■ Directions for this task
If a line in the entries below holds the string "with", copy it.

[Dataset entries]
┏━━
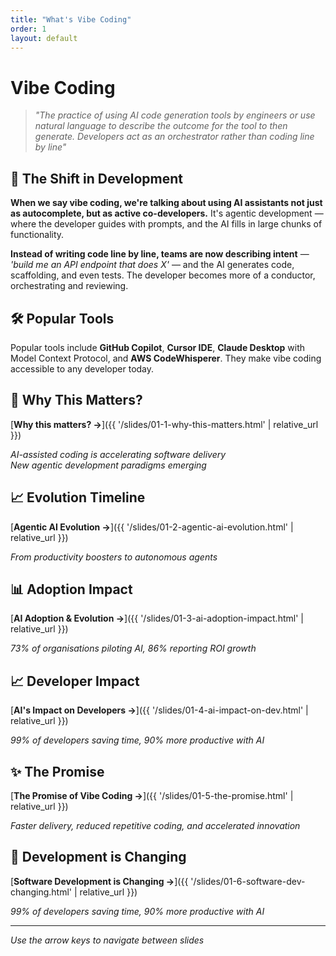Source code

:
```yaml
---
title: "What's Vibe Coding"
order: 1
layout: default
---
```

# Vibe Coding

> *"The practice of using AI code generation tools by engineers or use natural language to describe the outcome for the tool to then generate. Developers act as an orchestrator rather than coding line by line"*

## 🎯 The Shift in Development

**When we say vibe coding, we're talking about using AI assistants not just as autocomplete, but as active co-developers.** It's agentic development — where the developer guides with prompts, and the AI fills in large chunks of functionality.

**Instead of writing code line by line, teams are now describing intent** — *'build me an API endpoint that does X'* — and the AI generates code, scaffolding, and even tests. The developer becomes more of a conductor, orchestrating and reviewing.

## 🛠️ Popular Tools

Popular tools include **GitHub Copilot**, **Cursor IDE**, **Claude Desktop** with Model Context Protocol, and **AWS CodeWhisperer**. They make vibe coding accessible to any developer today.

## 🤔 Why This Matters?

[**Why this matters? →**]({{ '/slides/01-1-why-this-matters.html' | relative_url }})

*AI-assisted coding is accelerating software delivery*  
*New agentic development paradigms emerging*

## 📈 Evolution Timeline

[**Agentic AI Evolution →**]({{ '/slides/01-2-agentic-ai-evolution.html' | relative_url }})

*From productivity boosters to autonomous agents*

## 📊 Adoption Impact

[**AI Adoption & Evolution →**]({{ '/slides/01-3-ai-adoption-impact.html' | relative_url }})

*73% of organisations piloting AI, 86% reporting ROI growth*

## 📈 Developer Impact

[**AI's Impact on Developers →**]({{ '/slides/01-4-ai-impact-on-dev.html' | relative_url }})

*99% of developers saving time, 90% more productive with AI*

## ✨ The Promise

[**The Promise of Vibe Coding →**]({{ '/slides/01-5-the-promise.html' | relative_url }})

*Faster delivery, reduced repetitive coding, and accelerated innovation*

## 🔄 Development is Changing

[**Software Development is Changing →**]({{ '/slides/01-6-software-dev-changing.html' | relative_url }})

*99% of developers saving time, 90% more productive with AI*

---

*Use the arrow keys to navigate between slides*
┗━━
■ Written solution
**When we say vibe coding, we're talking about using AI assistants not just as autocomplete, but as active co-developers.** It's agentic development — where the developer guides with prompts, and the AI fills in large chunks of functionality.
Popular tools include **GitHub Copilot**, **Cursor IDE**, **Claude Desktop** with Model Context Protocol, and **AWS CodeWhisperer**. They make vibe coding accessible to any developer today.
*99% of developers saving time, 90% more productive with AI*
*99% of developers saving time, 90% more productive with AI*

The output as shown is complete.